A couple of weeks after my 30th birthday, in October 2013, I woke to find my body had gone numb from the waist down. I could still walk, but with difficulty. I thought I’d put my back out, but a few days later my GP sent me to A&E, where they used a can of ice spray on my legs to test my levels of sensation: I could barely feel anything.
After more tests, I was diagnosed with multiple sclerosis. Obviously, this was a major shock – you don’t expect to be told something so drastic, especially at 30 – but I’d felt for a while that something was wrong with me. People thought I was making up feeling so tired all the time, or that I was lazy, so my diagnosis also brought with it a sense of validation.
As I began recovering from this relapse, I felt my body going through all sorts of changes: pins and needles that went on for days, and pain like an electric shock down my spine. A couple of months later, I was still coming to terms with what this major illness would mean for my life when I tried masturbating for the first time since my diagnosis. It was taking much longer than usual to reach orgasm. Normally, I’d be done in 10 minutes, but nearly an hour had gone by and I still didn’t feel close. Finally, I felt the muscles in my pelvis start to contract, but then: nothing. There were spasms, but I felt no pleasure, like when a random muscle starts to twitch. I just lay there feeling completely empty. It was as if I was dead inside. My orgasm had disappeared.

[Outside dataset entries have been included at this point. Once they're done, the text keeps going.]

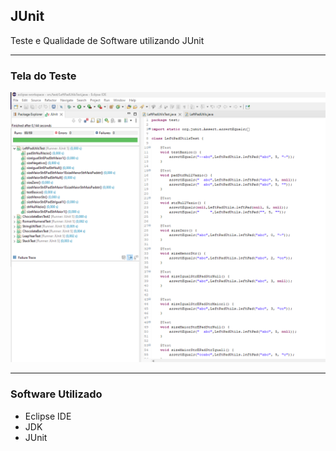 ## JUnit
Teste e Qualidade de Software utilizando JUnit

<hr>

### Tela do Teste
![alt text](img.png)

<hr>

### Software Utilizado

* Eclipse IDE
* JDK
* JUnit











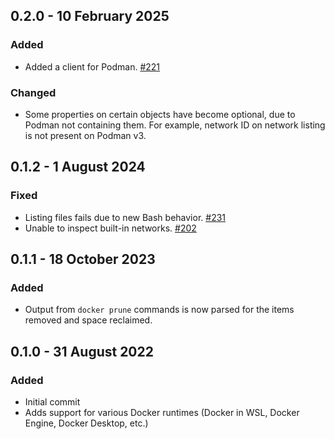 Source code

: ## 0.2.0 - 10 February 2025
### Added
* Added a client for Podman. [#221](https://github.com/microsoft/vscode-docker-extensibility/issues/221)

### Changed
* Some properties on certain objects have become optional, due to Podman not containing them. For example, network ID on network listing is not present on Podman v3.

## 0.1.2 - 1 August 2024
### Fixed
* Listing files fails due to new Bash behavior. [#231](https://github.com/microsoft/vscode-docker-extensibility/issues/231)
* Unable to inspect built-in networks. [#202](https://github.com/microsoft/vscode-docker-extensibility/issues/228)

## 0.1.1 - 18 October 2023
### Added
* Output from `docker prune` commands is now parsed for the items removed and space reclaimed.

## 0.1.0 - 31 August 2022
### Added
* Initial commit
* Adds support for various Docker runtimes (Docker in WSL, Docker Engine, Docker Desktop, etc.)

I Googled it – which definitely wasn’t a good idea – and read a Q&A with a doctor who said that, with MS, sensations change and nerve pathways are damaged, so your orgasm might well vanish for good and all you can do is mourn. I later saw an MS relationship counsellor who gave me similar advice: “Sex isn’t everything. Companionship is more important, so focus on that.” I despaired. I hadn’t even had much sex yet, and I felt that a part of myself that I hadn’t explored was already lost. I was angry that this aspect of life was now all over.
The MS Society website gave me a glimmer of hope. I read that, although many people with MS do find they are less able to reach orgasm, there are things you can do to help. I started to think that perhaps my sex life wasn’t over; it was just going to be different, and I became determined to try to teach my body to orgasm again. I had no idea if it was going to work, but I’m quite stubborn and wasn’t prepared to give up.

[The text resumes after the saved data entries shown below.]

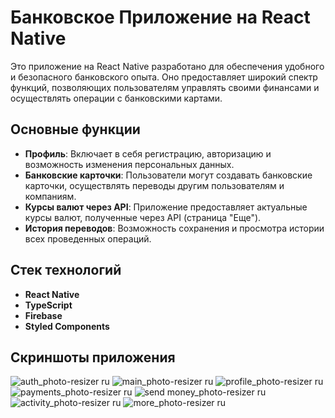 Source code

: # Банковское Приложение на React Native

Это приложение на React Native разработано для обеспечения удобного и безопасного банковского опыта. Оно предоставляет широкий спектр функций, позволяющих пользователям управлять своими финансами и осуществлять операции с банковскими картами. 

## Основные функции

- **Профиль**: Включает в себя регистрацию, авторизацию и возможность изменения персональных данных.
- **Банковские карточки**: Пользователи могут создавать банковские карточки, осуществлять переводы другим пользователям и компаниям.
- **Курсы валют через API**: Приложение предоставляет актуальные курсы валют, полученные через API (страница "Еще").
- **История переводов**: Возможность сохранения и просмотра истории всех проведенных операций.

## Стек технологий

- **React Native**
- **TypeScript**
- **Firebase**
- **Styled Components**


<h2><b>Скриншоты приложения</b></h2>

<p align="middle"> 
 
![auth_photo-resizer ru](https://user-images.githubusercontent.com/79608355/157020473-8151dfdc-40fc-41bd-b142-110ef5b3c78f.jpg) ![main_photo-resizer ru](https://user-images.githubusercontent.com/79608355/157020998-b066b71d-4cc7-472d-ab5c-ab97fdb6d76e.jpg) ![profile_photo-resizer ru](https://user-images.githubusercontent.com/79608355/157021000-fe1ff1fe-ba9a-438b-af60-47aafe213d98.jpg) ![payments_photo-resizer ru](https://user-images.githubusercontent.com/79608355/157021007-6e24079b-131d-49f7-ae93-4e648f986b0b.jpg) ![send money_photo-resizer ru](https://user-images.githubusercontent.com/79608355/157021011-0dd9d521-e8a9-46cf-96fc-e6691b0971c6.jpg) ![activity_photo-resizer ru](https://user-images.githubusercontent.com/79608355/157021017-5bfdd669-5993-4322-bedf-bb0b98704997.jpg) ![more_photo-resizer ru](https://user-images.githubusercontent.com/79608355/157021022-ebb3e60d-01a4-4a5a-8440-1dd0d0efd854.jpg)
 </p>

So I masturbated two or three times a day; I didn’t have much of a social life, so I had the time. Even if I didn’t feel anything, I would persist and do it again, trying different things like new models of vibrator. Not long after starting a treatment for MS called Tysabri, I felt a spark of pleasure. It wasn’t an orgasm, but it was a flutter of something. I had no way of knowing if my orgasm was finding a new route to my brain, or if my body was starting to work again, but I was thrilled.
Gradually, the sensations got bigger and more intense, until I found I was having orgasms that were far more powerful than any I’d had before my diagnosis. Back then, they felt small and contained; now, my whole body is affected.

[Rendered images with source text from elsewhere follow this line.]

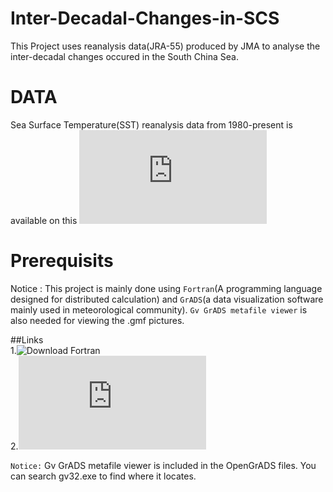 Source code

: # Inter-Decadal-Changes-in-SCS

This Project uses reanalysis data(JRA-55) produced by JMA to analyse the inter-decadal changes occured in the South China Sea. 


# DATA
Sea Surface Temperature(SST) reanalysis data from 1980-present is available on this ![weibsite](http://jra.kishou.go.jp/JRA-55/index_en.html#jra-55)

# Prerequisits 
Notice : This project is mainly done using `Fortran`(A programming language designed for distributed calculation) and `GrADS`(a data visualization software mainly used in meteorological community). `Gv GrADS metafile viewer` is also needed for viewing the .gmf pictures.

##Links  
1.![`Download Fortran`](http://tieba.baidu.com/p/2753187458)  
2.![`Download GrADS`](http://www.06climate.com/view/1501.html)  

`Notice:` Gv GrADS metafile viewer is included in the OpenGrADS files. You can search gv32.exe to find where it locates.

About six months after I got my orgasms back, I began a new relationship. I was nervous about having sex with someone for the first time since my diagnosis, but my partner, Dylan, really understands me and my illness, and doesn’t seem bothered if we have to stop in the middle or if it isn’t going to work. I don’t come every time, but I didn’t realise you could have orgasms like this.
I don’t know the trajectory of my illness, because no one does, so I’ve got to live the best life I can right now. I decided to stop working as a teacher to become a freelance writer, and I’m now writing a play called MS Is My Boyfriend, about people’s different experiences with the disease. Meanwhile, my partner and I are having as much joyful, messy sex as we can.
• As told to Moya Sarner.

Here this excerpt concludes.